=== WHAT THE TASK ASKS ===
The word "distinct" marks the lines to keep; find each one in the data and copy it.

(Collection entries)
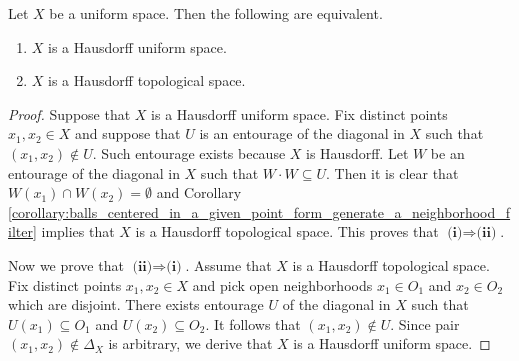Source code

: \documentclass[10pt]{amsart}
\begin{document}
\begin{fact}\label{fact:Hausdorff_uniform_space_is_Hausdorff_as_a_topological_space}
	Let $X$ be a uniform space. Then the following are equivalent.
	\begin{enumerate}[label=\emph{\textbf{(\roman*)}}, leftmargin=3.0em]
		\item $X$ is a Hausdorff uniform space.
		\item $X$ is a Hausdorff topological space.
	\end{enumerate}
\end{fact}
\begin{proof}
	Suppose that $X$ is a Hausdorff uniform space. Fix distinct points $x_1,x_2 \in X$ and suppose that $U$ is an entourage of the diagonal in $X$ such that $(x_1,x_2) \not \in U$. Such entourage exists because $X$ is Hausdorff. Let $W$ be an entourage of the diagonal in $X$ such that $W\cdot W \subseteq U$. Then it is clear that $W(x_1)\cap W(x_2) = \emptyset$ and Corollary \ref{corollary:balls_centered_in_a_given_point_form_generate_a_neighborhood_filter} implies that $X$ is a Hausdorff topological space. This proves that $\textbf{(i)}\Rightarrow \textbf{(ii)}$.

	Now we prove that $\textbf{(ii)}\Rightarrow \textbf{(i)}$. Assume that $X$ is a Hausdorff topological space. Fix distinct points $x_1,x_2 \in X$ and pick open neighborhoods $x_1 \in O_1$ and $x_2 \in O_2$ which are disjoint. There exists entourage $U$ of the diagonal in $X$ such that $U(x_1) \subseteq O_1$ and $U(x_2) \subseteq O_2$. It follows that $(x_1,x_2) \not \in U$. Since pair $(x_1,x_2) \not \in \Delta_X$ is arbitrary, we derive that $X$ is a Hausdorff uniform space.
\end{proof}
\end{document}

=== REPLY TO THE EXERCISE ===
	Suppose that $X$ is a Hausdorff uniform space. Fix distinct points $x_1,x_2 \in X$ and suppose that $U$ is an entourage of the diagonal in $X$ such that $(x_1,x_2) \not \in U$. Such entourage exists because $X$ is Hausdorff. Let $W$ be an entourage of the diagonal in $X$ such that $W\cdot W \subseteq U$. Then it is clear that $W(x_1)\cap W(x_2) = \emptyset$ and Corollary \ref{corollary:balls_centered_in_a_given_point_form_generate_a_neighborhood_filter} implies that $X$ is a Hausdorff topological space. This proves that $\textbf{(i)}\Rightarrow \textbf{(ii)}$.
	Now we prove that $\textbf{(ii)}\Rightarrow \textbf{(i)}$. Assume that $X$ is a Hausdorff topological space. Fix distinct points $x_1,x_2 \in X$ and pick open neighborhoods $x_1 \in O_1$ and $x_2 \in O_2$ which are disjoint. There exists entourage $U$ of the diagonal in $X$ such that $U(x_1) \subseteq O_1$ and $U(x_2) \subseteq O_2$. It follows that $(x_1,x_2) \not \in U$. Since pair $(x_1,x_2) \not \in \Delta_X$ is arbitrary, we derive that $X$ is a Hausdorff uniform space.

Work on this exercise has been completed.